Readers of The Mystery of Banking will find that money and banking are, contrary to what the book’s title might suggest, no longer a mystery to them. Textbooks on money and banking are often prolix, dull, and confusing, but Murray Rothbard explains the essential issues in a step-by-step fashion.
How does Rothbard proceed? The key to the book is that, following his mentor Ludwig von Mises, he integrates monetary theory with the basic principles of value theory that apply to all goods and services. He begins with a discussion of supply and demand. Once you understand how prices are determined in a free market, you are in a position to understand how the same principles apply to the demand and supply of money.
With his characteristic clarity and incisiveness, Rothbard explains the origins of money. Mises’s regression theorem shows that money had to originate as a commodity. Rothbard next shows how banking got started. He shows the difference between loan banking and deposit banking.
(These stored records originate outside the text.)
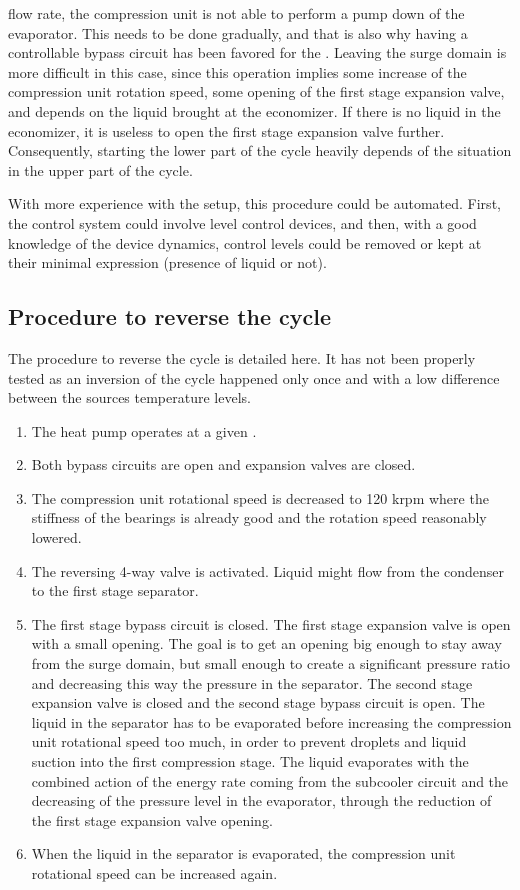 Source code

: \begin{enumerate}
  flow rate, the compression unit is not able to perform a pump down
  of the evaporator. This needs to be done gradually, and that is also
  why having a controllable bypass circuit has been favored for the
  \BWP{}. Leaving the surge domain is more difficult in this case,
  since this operation implies some increase of the compression unit
  rotation speed, some opening of the first stage expansion valve, and
  depends on the liquid brought at the economizer. If there is no
  liquid in the economizer, it is useless to open the first stage
  expansion valve further. Consequently, starting the lower part of
  the cycle heavily depends of the situation in the upper part of the
  cycle.
\end{enumerate}

With more experience with the setup, this procedure could be
automated. First, the control system could involve level control
devices, and then, with a good knowledge of the device dynamics,
control levels could be removed or kept at their minimal expression
(presence of liquid or not).

\subsection{Procedure to reverse the cycle}
\label{sec:awp-proc-reversing}

The procedure to reverse the cycle is detailed here. It has not been
properly tested as an inversion of the cycle happened only once and
with a low difference between the sources temperature levels.

\begin{enumerate}
\item The heat pump operates at a given \OP{}.
\item Both bypass circuits are open and expansion valves are closed.
\item The compression unit rotational speed is decreased to 120 krpm
  where the stiffness of the bearings is already good and the rotation
  speed reasonably lowered.
\item The reversing 4-way valve is activated. Liquid might flow from
  the condenser to the first stage separator.
\item The first stage bypass circuit is closed. The first stage
  expansion valve is open with a small opening. The goal is to get an
  opening big enough to stay away from the surge domain, but small
  enough to create a significant pressure ratio and decreasing this
  way the pressure in the separator. The second stage expansion valve
  is closed and the second stage bypass circuit is open. The liquid in
  the separator has to be evaporated before increasing the compression
  unit rotational speed too much, in order to prevent droplets and
  liquid suction into the first compression stage. The liquid
  evaporates with the combined action of the energy rate coming from
  the subcooler circuit and the decreasing of the pressure level in
  the evaporator, through the reduction of the first stage expansion
  valve opening.
\item When the liquid in the separator is evaporated, the compression
  unit rotational speed can be increased again.
\end{enumerate}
Fractional reserve banking allowed credit expansion, but so long as there was no central bank, inflation of the money supply was limited.
Rothbard was not only an outstanding contributor to Austrian monetary theory but a great economic historian as well. He offers a detailed account of how central banking developed in England and Scotland. Central banking made massive inflation possible.
In even greater detail, he discusses the banking history of the United States in the nineteenth and twentieth centuries. Readers who absorb his account will learn how the Federal Reserve System promotes monetary instability and the business cycle. Rothbard concludes by showing how we can return to a sound monetary system, based on the gold standard.